Life Insurance Corp. of India, SBI Life Insurance Co. Ltd, ICICI Prudential Life Insurance Co. Ltd, Bajaj Allianz Life Insurance Co. Ltd, Star Union Dai-ichi Life Insurance Co. Ltd and Reliance Life Insurance Co. Ltd will now offer the choice of annuitizing retirement corpus upon maturity.
Even as maturity of your NPS account is far away in the future, you should know annuity products on offer.
How does NPS work?
NPS is a pure defined contribution product in which you can begin investing from the age of 18. You need to invest at least Rs 6,000 every year and the scheme has a lock-in till 60 years of age.
Upon attaining 60 years of age, you can retain 60% of the fund value and 40% goes into buying an annuity. Since NPS is meant for building a retirement corpus, it discourages early or premature withdrawals by forcing you to annuitize at least 80% of the withdrawn corpus.
In principle, the concept of annuity works like this: You give a lump sum to an ASP and in return it will provide you a periodic income at a certain rate of interest. This rate of interest is guaranteed for the life of the product. Insurers have tailored different kinds of annuity options which are available now.
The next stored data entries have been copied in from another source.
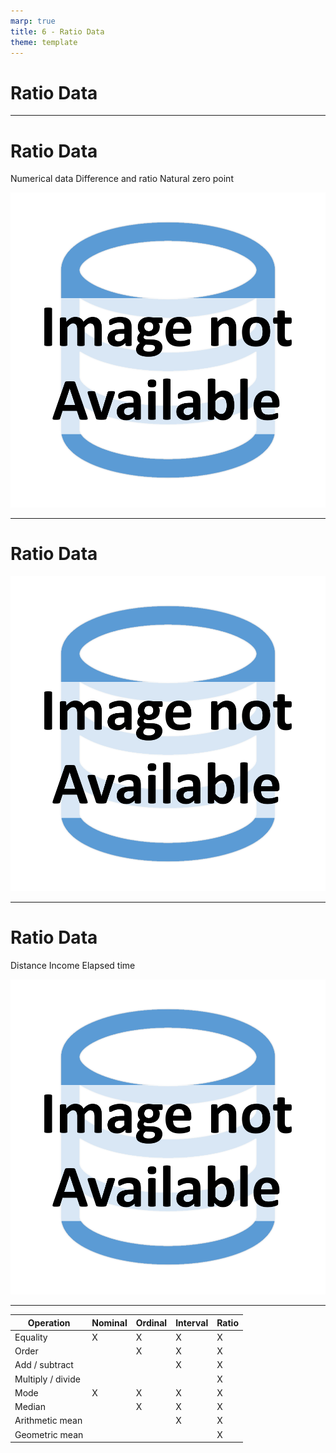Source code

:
 ```yaml
---
marp: true
title: 6 - Ratio Data
theme: template
---
```


<!-- _class: title-only -->

# Ratio Data

<!--
The second type of numerical data that we encounter in data science are ratio data.
-->

---

<!-- _class: title-two-content-left -->

# Ratio Data

Numerical data
Difference and ratio
Natural zero point

![image An icon of a ruler with an unidirectional arrow on top pointing in one direction in a flat minimalistic style](images/placeholder.png)


<!--
Ratio data are a type of numerical data.

That is, they represent measured quantities of things.

Ratio data allow for a degree of difference between two values, just like interval data.

However, unlike interval data, ratio scales do have a natural (non-arbitrarily chosen) zero point. 

So the concept of a ratio, and multiplying or dividing two values make perfect sense.
-->

---

<!-- _class: title-two-content -->

# Ratio Data

![bg contain A vector image with two apples, one small one with the text "100 grams" underneath and a second larger apple with the text "200 grams" underneath and a bar chart with 100g on the first bar and a second bar that's twice as tall with 200g on the second bar](images/placeholder.png)

<!--
For example, imagine we have two apples:

One has a mass of 100 grams

And the other has a mass of 200 grams

Unlike an interval scale, it make perfect sense to say that a 100 gram apple is half the mass of a 200 gram apple.

This is because zero grams on this scale represents a natural minimum quantity (i.e. no mass at all).

So 200 grams of mass is twice as much mass as 100 grams of mass.
-->

---

<!-- _class: title-two-content-left-center -->

# Ratio Data

Distance
Income
Elapsed time

![image An icon of two place markers and an arrow between them measuring distance in a flat minimalistic style](images/placeholder.png)

<!--
Other examples of ratio data include: 

the distance between two points, 

income from your job, 

and elapsed time.

The key distinction (once again) between interval and ratio scales is that the zero point on a ratio scale represents a natural zero quantity of the thing being measured.

It can be difficult to recognize the subtle yet important difference between interval scales and ratio scales, so if you're having difficulty understanding, you may want to research this topic further.
-->

---

<!-- _class: title-one-content-left -->

| Operation         | Nominal | Ordinal | Interval | Ratio |
| ----------------- | ------- | ------- | -------- | ----- |
| Equality          | X       | X       | X        | X     |
| Order             |         | X       | X        | X     |
| Add / subtract    |         |         | X        | X     |
| Multiply / divide |         |         |          | X     |
| Mode              | X       | X       | X        | X     |
| Median            |         | X       | X        | X     |
| Arithmetic mean   |         |         | X        | X     |
| Geometric mean    |         |         |          | X     |

<!--
We can perform a few more mathematical operations on ratio data than we can on nominal, ordinal, and interval data.

In addition to all of the operations we've seen so far.

We can also multiply and divide ratio data.

In addition, we can determine the geometric mean, which is a method of averaging used for values with widely varying ranges.

Ratio data are the most powerful type of data we encounter in data science in terms of mathematical operations.
-->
Insurers are likely to offer the same annuity options to NPS subscribers as well. Says Tarun Chugh, chief distribution officer, ICICI Prudential Life, “The annuity products that we have matches the requirement of most of our customers. In fact about 90% of our customers have bought return of purchase price option or joint life with return of purchase price option. We don’t see the need to offer more products but as the market evolves, we may evaluate our products.”
But in order to cater to NPS investors who are government employees, PFRDA has also proposed an annuity option that will give a monthly pension (annuity) to the NPS subscriber and upon death of the subscriber, the monthly annuity will be paid to the family members. “At present the annuity options only allow for the spouse to continue with the annuity upon death of the subscriber. Other dependant members are given back the lump sum and they will need to buy fresh annuity. We want them to have continuation of annuity too as was the case when the employees hadn’t migrated to the NPS,” says Kamal Kr. Chaudhry, chief general manager, PFRDA.
But this may come at a huge cost. Says Chugh, “The price of an annuity is determined by the duration of our liability. If we have to offer the same annuity for the lifetime of dependants also, then the rate of interest will be very low.”
Different kinds of annuity products will offer different payouts. Says Kamalji Sahay, managing director and CEO, Star Union Dai-ichi: “Age of the investor and the type of the annuity will determine the payout. The older the person, the more will be the payout because the insurer will have to pay for a shorter time.”
What works for you will depend upon your age and your lifestyle and the number of dependants.